ABOUT THIS EXERCISE ->
The answer must consist of each line below that contains the word "suggestions", copied in full.

SUPPLIED RECORDS ->
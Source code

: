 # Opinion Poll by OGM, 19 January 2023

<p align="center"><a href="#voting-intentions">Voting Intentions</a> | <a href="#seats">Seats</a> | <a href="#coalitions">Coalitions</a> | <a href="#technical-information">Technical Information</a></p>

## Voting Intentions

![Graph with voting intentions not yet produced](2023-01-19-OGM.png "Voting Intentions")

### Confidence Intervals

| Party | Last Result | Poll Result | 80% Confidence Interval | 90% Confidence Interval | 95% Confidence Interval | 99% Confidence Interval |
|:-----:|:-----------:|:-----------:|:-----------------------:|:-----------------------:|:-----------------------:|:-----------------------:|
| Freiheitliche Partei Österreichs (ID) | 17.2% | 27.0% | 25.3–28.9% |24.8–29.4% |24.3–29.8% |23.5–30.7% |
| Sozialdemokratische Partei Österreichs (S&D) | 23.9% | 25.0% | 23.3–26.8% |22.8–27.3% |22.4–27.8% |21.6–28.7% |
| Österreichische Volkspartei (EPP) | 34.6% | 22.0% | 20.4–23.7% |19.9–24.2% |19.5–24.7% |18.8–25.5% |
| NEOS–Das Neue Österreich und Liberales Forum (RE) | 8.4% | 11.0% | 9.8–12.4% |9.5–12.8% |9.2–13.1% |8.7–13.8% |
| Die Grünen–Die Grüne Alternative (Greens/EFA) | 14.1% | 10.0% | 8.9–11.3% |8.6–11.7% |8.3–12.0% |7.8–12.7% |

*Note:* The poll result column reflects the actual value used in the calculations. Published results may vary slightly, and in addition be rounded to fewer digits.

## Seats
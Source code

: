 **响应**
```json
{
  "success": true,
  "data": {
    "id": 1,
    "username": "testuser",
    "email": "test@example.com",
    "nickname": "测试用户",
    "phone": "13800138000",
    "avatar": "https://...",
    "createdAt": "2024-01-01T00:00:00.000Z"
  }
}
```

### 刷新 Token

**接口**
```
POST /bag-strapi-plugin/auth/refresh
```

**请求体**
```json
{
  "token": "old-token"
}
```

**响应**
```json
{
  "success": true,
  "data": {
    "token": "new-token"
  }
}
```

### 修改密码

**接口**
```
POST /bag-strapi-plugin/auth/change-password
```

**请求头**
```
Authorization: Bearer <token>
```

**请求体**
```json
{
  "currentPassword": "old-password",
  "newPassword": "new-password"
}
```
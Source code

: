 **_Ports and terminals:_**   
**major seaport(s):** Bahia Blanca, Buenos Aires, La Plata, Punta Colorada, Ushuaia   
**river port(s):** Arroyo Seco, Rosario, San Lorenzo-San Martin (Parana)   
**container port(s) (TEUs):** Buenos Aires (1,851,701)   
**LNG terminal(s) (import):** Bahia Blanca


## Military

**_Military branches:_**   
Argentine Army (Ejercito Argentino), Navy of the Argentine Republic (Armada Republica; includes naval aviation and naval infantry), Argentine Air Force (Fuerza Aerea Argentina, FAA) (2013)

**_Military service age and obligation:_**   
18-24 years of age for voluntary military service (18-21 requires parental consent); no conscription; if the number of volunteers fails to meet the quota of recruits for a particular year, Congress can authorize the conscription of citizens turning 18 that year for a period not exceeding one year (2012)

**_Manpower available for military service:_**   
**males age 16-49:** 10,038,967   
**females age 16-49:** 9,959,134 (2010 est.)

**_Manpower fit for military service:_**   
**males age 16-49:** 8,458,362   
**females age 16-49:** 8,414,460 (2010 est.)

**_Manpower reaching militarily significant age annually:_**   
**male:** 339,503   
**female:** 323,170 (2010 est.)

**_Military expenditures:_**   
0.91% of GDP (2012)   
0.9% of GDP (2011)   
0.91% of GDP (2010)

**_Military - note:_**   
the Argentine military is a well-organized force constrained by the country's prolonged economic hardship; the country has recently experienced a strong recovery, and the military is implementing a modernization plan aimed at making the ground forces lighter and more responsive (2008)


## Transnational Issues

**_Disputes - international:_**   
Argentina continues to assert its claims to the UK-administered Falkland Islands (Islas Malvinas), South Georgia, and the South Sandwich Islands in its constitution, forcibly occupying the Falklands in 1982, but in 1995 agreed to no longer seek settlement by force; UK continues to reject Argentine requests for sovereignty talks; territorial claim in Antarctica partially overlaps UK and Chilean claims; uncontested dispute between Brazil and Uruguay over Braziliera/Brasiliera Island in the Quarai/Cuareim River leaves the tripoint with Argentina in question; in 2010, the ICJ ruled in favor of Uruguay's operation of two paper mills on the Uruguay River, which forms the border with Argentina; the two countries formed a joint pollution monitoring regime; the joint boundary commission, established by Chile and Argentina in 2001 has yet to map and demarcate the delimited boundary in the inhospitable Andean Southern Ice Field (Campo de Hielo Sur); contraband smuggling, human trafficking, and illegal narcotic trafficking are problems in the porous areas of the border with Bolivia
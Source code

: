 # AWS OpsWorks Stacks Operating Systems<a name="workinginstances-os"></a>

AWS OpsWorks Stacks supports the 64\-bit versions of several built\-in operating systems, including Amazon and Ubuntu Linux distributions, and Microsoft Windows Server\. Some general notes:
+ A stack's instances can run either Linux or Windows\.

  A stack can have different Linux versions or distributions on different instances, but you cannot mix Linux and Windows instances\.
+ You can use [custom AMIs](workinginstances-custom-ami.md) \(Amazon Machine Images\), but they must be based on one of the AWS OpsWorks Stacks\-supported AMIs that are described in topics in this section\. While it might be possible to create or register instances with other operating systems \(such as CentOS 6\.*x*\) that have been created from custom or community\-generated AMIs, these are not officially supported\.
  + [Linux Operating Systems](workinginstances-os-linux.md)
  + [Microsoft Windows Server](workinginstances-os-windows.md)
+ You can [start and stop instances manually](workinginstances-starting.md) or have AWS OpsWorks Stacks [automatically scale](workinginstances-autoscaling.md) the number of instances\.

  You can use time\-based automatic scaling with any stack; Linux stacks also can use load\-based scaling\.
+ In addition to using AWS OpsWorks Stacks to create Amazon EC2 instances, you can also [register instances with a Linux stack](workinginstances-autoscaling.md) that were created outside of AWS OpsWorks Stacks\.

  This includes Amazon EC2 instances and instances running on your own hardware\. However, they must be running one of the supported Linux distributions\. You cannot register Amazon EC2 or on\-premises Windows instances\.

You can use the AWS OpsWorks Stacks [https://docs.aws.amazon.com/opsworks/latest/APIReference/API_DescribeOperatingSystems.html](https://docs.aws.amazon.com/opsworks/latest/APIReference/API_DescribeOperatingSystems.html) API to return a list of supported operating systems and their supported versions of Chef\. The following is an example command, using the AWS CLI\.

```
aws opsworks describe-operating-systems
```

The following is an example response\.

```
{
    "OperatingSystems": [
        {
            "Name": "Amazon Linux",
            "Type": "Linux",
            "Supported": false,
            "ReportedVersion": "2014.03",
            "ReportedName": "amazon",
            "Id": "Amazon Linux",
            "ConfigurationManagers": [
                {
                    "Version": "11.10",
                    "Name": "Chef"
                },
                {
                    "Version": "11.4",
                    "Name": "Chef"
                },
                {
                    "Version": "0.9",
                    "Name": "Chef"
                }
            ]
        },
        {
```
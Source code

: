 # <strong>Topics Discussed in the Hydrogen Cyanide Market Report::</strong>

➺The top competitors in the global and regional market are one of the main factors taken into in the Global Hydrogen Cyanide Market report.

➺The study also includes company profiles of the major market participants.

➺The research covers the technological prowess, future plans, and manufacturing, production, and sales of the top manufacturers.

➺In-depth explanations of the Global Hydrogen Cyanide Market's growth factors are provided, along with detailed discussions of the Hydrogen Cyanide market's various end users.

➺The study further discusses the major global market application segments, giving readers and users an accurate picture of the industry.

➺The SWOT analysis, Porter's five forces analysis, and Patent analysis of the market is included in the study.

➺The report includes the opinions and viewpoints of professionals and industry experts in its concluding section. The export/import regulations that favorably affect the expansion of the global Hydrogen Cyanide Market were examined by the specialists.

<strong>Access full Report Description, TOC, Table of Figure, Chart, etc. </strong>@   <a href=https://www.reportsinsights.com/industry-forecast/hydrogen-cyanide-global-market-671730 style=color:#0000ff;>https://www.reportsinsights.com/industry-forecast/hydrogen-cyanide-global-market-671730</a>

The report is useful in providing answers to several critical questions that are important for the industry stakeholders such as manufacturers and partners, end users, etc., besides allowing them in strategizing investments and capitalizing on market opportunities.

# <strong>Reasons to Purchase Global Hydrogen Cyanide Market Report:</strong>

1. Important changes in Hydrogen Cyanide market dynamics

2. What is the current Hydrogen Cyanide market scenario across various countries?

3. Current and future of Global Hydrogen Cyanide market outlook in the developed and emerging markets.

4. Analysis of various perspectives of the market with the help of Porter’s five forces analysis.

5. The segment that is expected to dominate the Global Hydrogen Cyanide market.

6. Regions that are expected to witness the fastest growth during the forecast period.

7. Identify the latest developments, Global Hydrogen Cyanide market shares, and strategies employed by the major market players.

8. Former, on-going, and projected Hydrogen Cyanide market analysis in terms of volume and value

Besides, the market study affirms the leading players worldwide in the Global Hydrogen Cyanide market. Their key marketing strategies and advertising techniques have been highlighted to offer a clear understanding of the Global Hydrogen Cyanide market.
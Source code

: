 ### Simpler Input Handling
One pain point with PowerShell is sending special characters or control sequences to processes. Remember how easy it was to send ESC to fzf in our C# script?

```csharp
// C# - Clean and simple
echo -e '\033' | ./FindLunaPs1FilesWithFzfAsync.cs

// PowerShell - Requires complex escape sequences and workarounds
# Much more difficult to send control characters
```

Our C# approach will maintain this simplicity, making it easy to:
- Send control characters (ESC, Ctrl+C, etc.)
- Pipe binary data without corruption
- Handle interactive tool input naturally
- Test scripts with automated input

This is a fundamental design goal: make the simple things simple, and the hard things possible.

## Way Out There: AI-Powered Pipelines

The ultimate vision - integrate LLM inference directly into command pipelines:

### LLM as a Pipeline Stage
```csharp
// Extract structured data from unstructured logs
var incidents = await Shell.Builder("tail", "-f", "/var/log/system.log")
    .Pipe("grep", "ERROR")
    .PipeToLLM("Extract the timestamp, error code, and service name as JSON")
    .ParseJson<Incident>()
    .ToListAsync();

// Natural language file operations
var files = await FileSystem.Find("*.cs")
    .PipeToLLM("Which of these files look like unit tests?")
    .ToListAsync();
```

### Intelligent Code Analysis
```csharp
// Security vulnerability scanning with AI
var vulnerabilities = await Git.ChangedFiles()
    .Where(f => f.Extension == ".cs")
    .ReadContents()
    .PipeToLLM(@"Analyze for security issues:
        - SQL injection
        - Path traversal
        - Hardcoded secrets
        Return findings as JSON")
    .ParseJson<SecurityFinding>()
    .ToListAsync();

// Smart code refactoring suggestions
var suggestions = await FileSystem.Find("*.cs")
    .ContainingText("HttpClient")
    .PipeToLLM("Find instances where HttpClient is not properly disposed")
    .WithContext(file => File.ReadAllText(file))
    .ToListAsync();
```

SOLUTION TO THE PROBLEM ->
// Smart code refactoring suggestions
var suggestions = await FileSystem.Find("*.cs")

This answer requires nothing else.